**EXERCISE REQUIREMENTS:** Would you find each line in the entries below with the string "guessing" and copy it?

**Pictures paired with source code:**
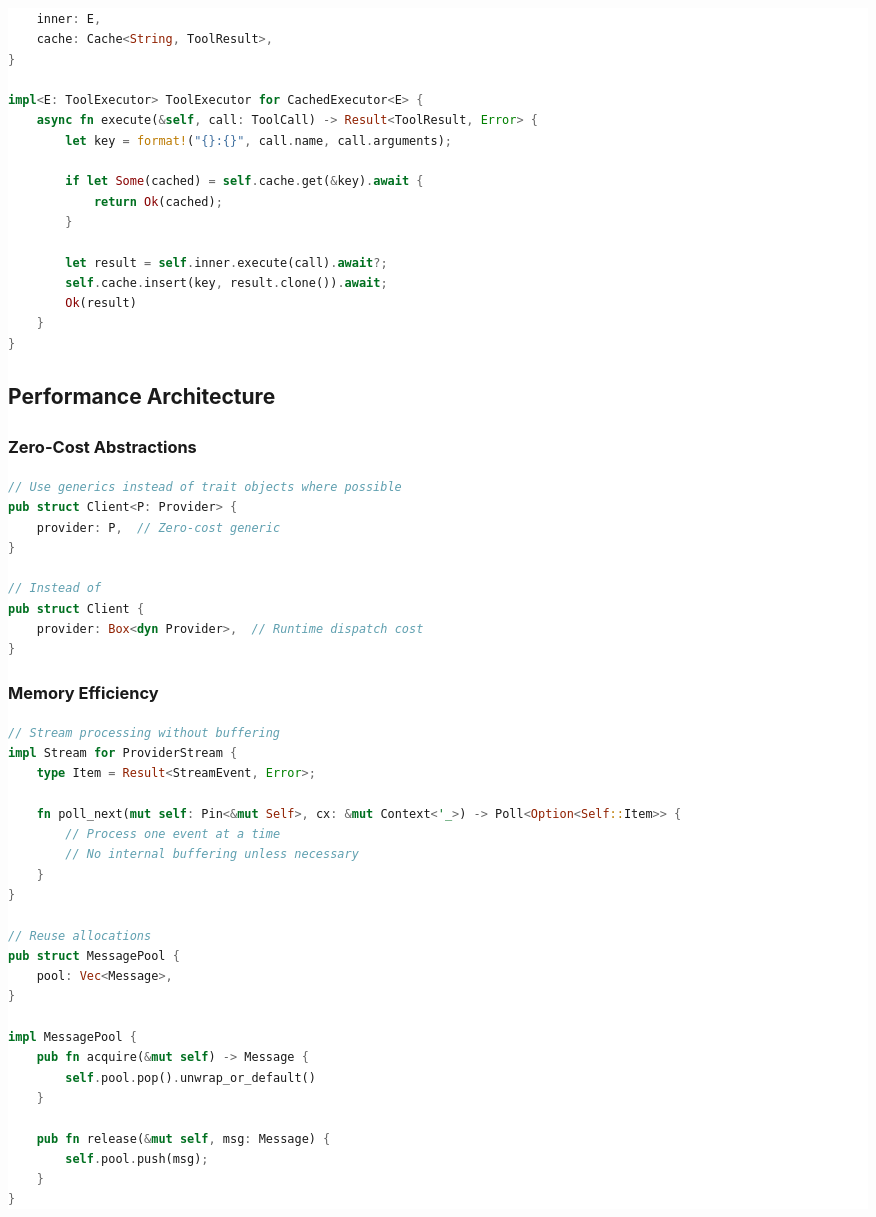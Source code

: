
 ```rust
    inner: E,
    cache: Cache<String, ToolResult>,
}

impl<E: ToolExecutor> ToolExecutor for CachedExecutor<E> {
    async fn execute(&self, call: ToolCall) -> Result<ToolResult, Error> {
        let key = format!("{}:{}", call.name, call.arguments);
        
        if let Some(cached) = self.cache.get(&key).await {
            return Ok(cached);
        }
        
        let result = self.inner.execute(call).await?;
        self.cache.insert(key, result.clone()).await;
        Ok(result)
    }
}
```

## Performance Architecture

### Zero-Cost Abstractions

```rust
// Use generics instead of trait objects where possible
pub struct Client<P: Provider> {
    provider: P,  // Zero-cost generic
}

// Instead of
pub struct Client {
    provider: Box<dyn Provider>,  // Runtime dispatch cost
}
```

### Memory Efficiency

```rust
// Stream processing without buffering
impl Stream for ProviderStream {
    type Item = Result<StreamEvent, Error>;
    
    fn poll_next(mut self: Pin<&mut Self>, cx: &mut Context<'_>) -> Poll<Option<Self::Item>> {
        // Process one event at a time
        // No internal buffering unless necessary
    }
}

// Reuse allocations
pub struct MessagePool {
    pool: Vec<Message>,
}

impl MessagePool {
    pub fn acquire(&mut self) -> Message {
        self.pool.pop().unwrap_or_default()
    }
    
    pub fn release(&mut self, msg: Message) {
        self.pool.push(msg);
    }
}
```
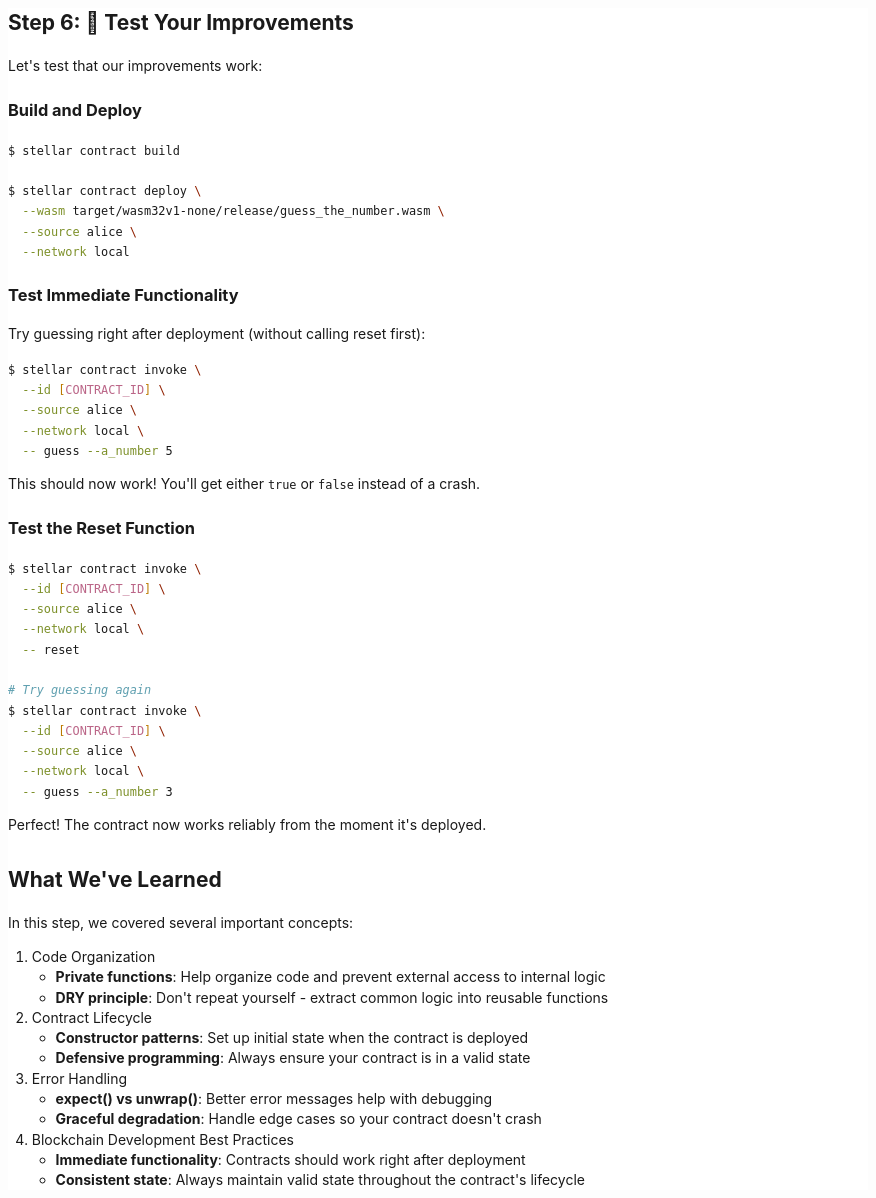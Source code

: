 ## Step 6: 🧪 Test Your Improvements

Let's test that our improvements work:

### Build and Deploy

```bash
$ stellar contract build

$ stellar contract deploy \
  --wasm target/wasm32v1-none/release/guess_the_number.wasm \
  --source alice \
  --network local
```

### Test Immediate Functionality

Try guessing right after deployment (without calling reset first):

```bash
$ stellar contract invoke \
  --id [CONTRACT_ID] \
  --source alice \
  --network local \
  -- guess --a_number 5
```

This should now work! You'll get either `true` or `false` instead of a crash.

### Test the Reset Function

```bash
$ stellar contract invoke \
  --id [CONTRACT_ID] \
  --source alice \
  --network local \
  -- reset

# Try guessing again
$ stellar contract invoke \
  --id [CONTRACT_ID] \
  --source alice \
  --network local \
  -- guess --a_number 3
```

Perfect! The contract now works reliably from the moment it's deployed.

## What We've Learned

In this step, we covered several important concepts:
1. Code Organization
	- **Private functions**: Help organize code and prevent external access to internal logic
	- **DRY principle**: Don't repeat yourself - extract common logic into reusable functions
2. Contract Lifecycle
	- **Constructor patterns**: Set up initial state when the contract is deployed
	- **Defensive programming**: Always ensure your contract is in a valid state
3. Error Handling
	- **expect() vs unwrap()**: Better error messages help with debugging
	- **Graceful degradation**: Handle edge cases so your contract doesn't crash
4. Blockchain Development Best Practices
	- **Immediate functionality**: Contracts should work right after deployment
	- **Consistent state**: Always maintain valid state throughout the contract's lifecycle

**RESPONSE TO THIS EXERCISE:**
Try guessing right after deployment (without calling reset first):
# Try guessing again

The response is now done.